2. To find the slope of the tangent at (x,y) = (-1,-1), substitute x = -1 into the equation -4x + 3 = -2x^2 + 1 and solve for y.
-4(-1) + 3 = -2(-1)^2 + 1
4 + 3 = -2 + 1
7 = -1

Therefore, the slope of the tangent at (x,y) = (-1,-1) is -1.

3. To find y' by solving for y and using the quotient rule, we need to rearrange the equation -4x + 3 = -2x^2 + 1 to solve for y.
Start by moving all the terms to one side.
-2x^2 + 4x - 2 = 0

Now, we have a quadratic equation -2x^2 + 4x - 2 = 0. Solve this quadratic equation for x.

Let's use the quadratic formula: x = (-b ± √(b^2 - 4ac))/(2a)

Plugging in a = -2, b = 4, c = -2, we get:
x = (-4 ± √(4^2 - 4*(-2)*(-2)))/(2*(-2))
x = (-4 ± √(16 - 16))/(-4)
x = (-4 ± √0)/(-4)
x = -1

So, we have x = -1 as the solution for the quadratic equation -2x^2 + 4x - 2 = 0.

4. Once we have the solution for x, substitute it back into the original equation -2x^2 + 1 to find y.
With x = -1, we have y = -2(-1)^2 + 1
y = -2(1) + 1
y = -2 + 1
y = -1

Therefore, the value of y when x = -1 is -1.

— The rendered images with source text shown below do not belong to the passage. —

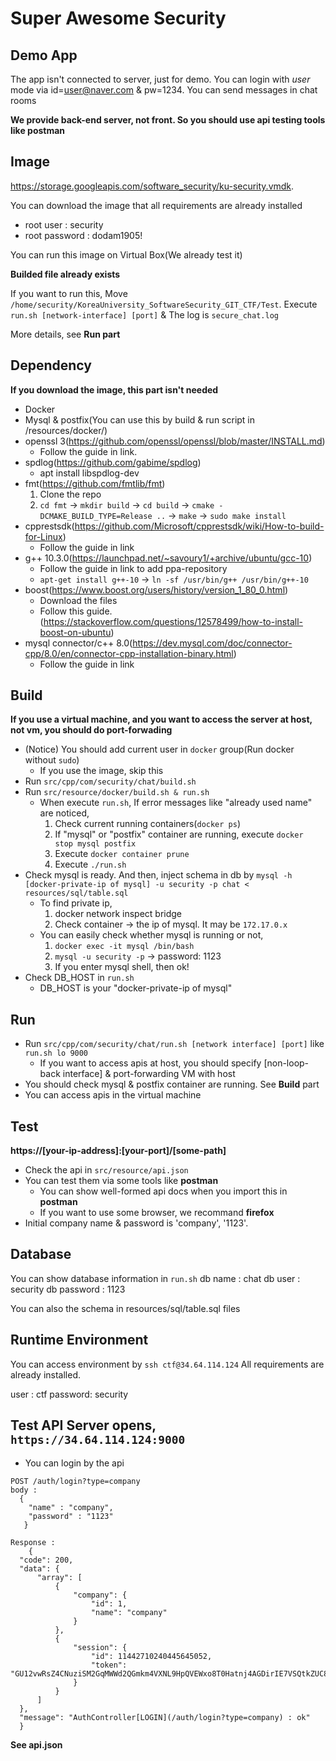 # Super Awesome Security

## Demo App
The app isn't connected to server, just for demo. You can login with *user* mode via id=user@naver.com & pw=1234. You can send messages in chat rooms

**We provide back-end server, not front. So you should use api testing tools like postman**

## Image
https://storage.googleapis.com/software_security/ku-security.vmdk. 


You can download the image that all requirements are already installed

- root user : security
- root password : dodam1905!

You can run this image on Virtual Box(We already test it)

**Builded file already exists**

If you want to run this, Move `/home/security/KoreaUniversity_SoftwareSecurity_GIT_CTF/Test`.
Execute `run.sh [network-interface] [port]` & The log is `secure_chat.log`

More details, see **Run part**

## Dependency
**If you download the image, this part isn't needed**
- Docker
- Mysql & postfix(You can use this by build & run script in /resources/docker/)
- openssl 3(https://github.com/openssl/openssl/blob/master/INSTALL.md)
  - Follow the guide in link.
- spdlog(https://github.com/gabime/spdlog)
  - apt install libspdlog-dev
- fmt(https://github.com/fmtlib/fmt)
  1. Clone the repo
  2. `cd fmt` -> `mkdir build` -> `cd build` -> `cmake -DCMAKE_BUILD_TYPE=Release ..` -> `make` -> `sudo make install` 
- cpprestsdk(https://github.com/Microsoft/cpprestsdk/wiki/How-to-build-for-Linux)
  - Follow the guide in link
- g++ 10.3.0(https://launchpad.net/~savoury1/+archive/ubuntu/gcc-10)
  - Follow the guide in link to add ppa-repository
  - `apt-get install g++-10` -> `ln -sf /usr/bin/g++ /usr/bin/g++-10`
- boost(https://www.boost.org/users/history/version_1_80_0.html)
  - Download the files
  - Follow this guide. (https://stackoverflow.com/questions/12578499/how-to-install-boost-on-ubuntu)
- mysql connector/c++ 8.0(https://dev.mysql.com/doc/connector-cpp/8.0/en/connector-cpp-installation-binary.html)
  - Follow the guide in link

## Build
**If you use a virtual machine, and you want to access the server at host, not vm, you should do port-forwading**
- (Notice) You should add current user in `docker` group(Run docker without `sudo`)
  - If you use the image, skip this
- Run `src/cpp/com/security/chat/build.sh`
- Run `src/resource/docker/build.sh & run.sh`
  - When execute `run.sh`, If error messages like "already used name" are noticed,
    1. Check current running containers(`docker ps`)
    2. If "mysql" or "postfix" container are running, execute `docker stop mysql postfix`
    3. Execute `docker container prune`
    4. Execute `./run.sh`
- Check mysql is ready. And then, inject schema in db by `mysql -h [docker-private-ip of mysql] -u security -p chat < resources/sql/table.sql`
  - To find private ip, 
    1. docker network inspect bridge
    2. Check container -> the ip of mysql. It may be `172.17.0.x`
  - You can easily check whether mysql is running or not,
    1. `docker exec -it mysql /bin/bash`
    2. `mysql -u security -p` -> password: 1123
    3. If you enter mysql shell, then ok!
- Check DB_HOST in `run.sh`
  - DB_HOST is your "docker-private-ip of mysql"
  
## Run
- Run `src/cpp/com/security/chat/run.sh [network interface] [port]` like `run.sh lo 9000`
  - If you want to access apis at host, you should specify [non-loop-back interface] & port-forwarding VM with host
- You should check mysql & postfix container are running. See **Build** part
- You can access apis in the virtual machine

## Test
**https://[your-ip-address]:[your-port]/[some-path]**

- Check the api in `src/resource/api.json`
- You can test them via some tools like **postman**
  - You can show well-formed api docs when you import this in **postman**
  - If you want to use some browser, we recommand **firefox** 
- Initial company name & password is 'company', '1123'.

## Database
You can show database information in `run.sh`
db name : chat
db user : security
db password : 1123

You can also the schema in resources/sql/table.sql files

## Runtime Environment
You can access environment by `ssh ctf@34.64.114.124`
All requirements are already installed.

user : ctf
password: security

## Test API Server opens, `https://34.64.114.124:9000`
  - You can login by the api
  ```
  POST /auth/login?type=company
  body : 
    {
      "name" : "company",
      "password" : "1123"
     }
     
  Response :
      {
    "code": 200,
    "data": {
        "array": [
            {
                "company": {
                    "id": 1,
                    "name": "company"
                }
            },
            {
                "session": {
                    "id": 11442710240445645052,
                    "token": "GU12vwRsZ4CNuziSM2GqMWWd2QGmkm4VXNL9HpQVEWxo8T0Hatnj4AGDirIE7VSQtkZUC8gTDe3E6L7eQCpzROV5TWskm6nUwbxO50MEZsn8VOhKOjwdwxSImlQZiZF7jj8OXXmCtp768cGPbG3gDy1DxVFtGs16r6Muqf7kPd4hOML5j1QX02GJ9KkuALNTICydB8kLNUgYAgfJlFjsKj8gXuVeO1sDRzXbIfw4wGr3F80ebWJKUTZXsg1dKMPV"
                }
            }
        ]
    },
    "message": "AuthController[LOGIN](/auth/login?type=company) : ok"
    }
  ```
  **See api.json**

5. Finally, to find the slope of the tangent when x = -1, we need to find y'.
We previously found that y = -1 when x = -1, so substitute these values into the equation -2x^2 + 1 and solve for y'.
y' = -2(-1)^2 + 1
y' = -2(1) + 1
y' = -2 + 1
y' = -1

Therefore, the slope of the tangent when x = -1 is -1.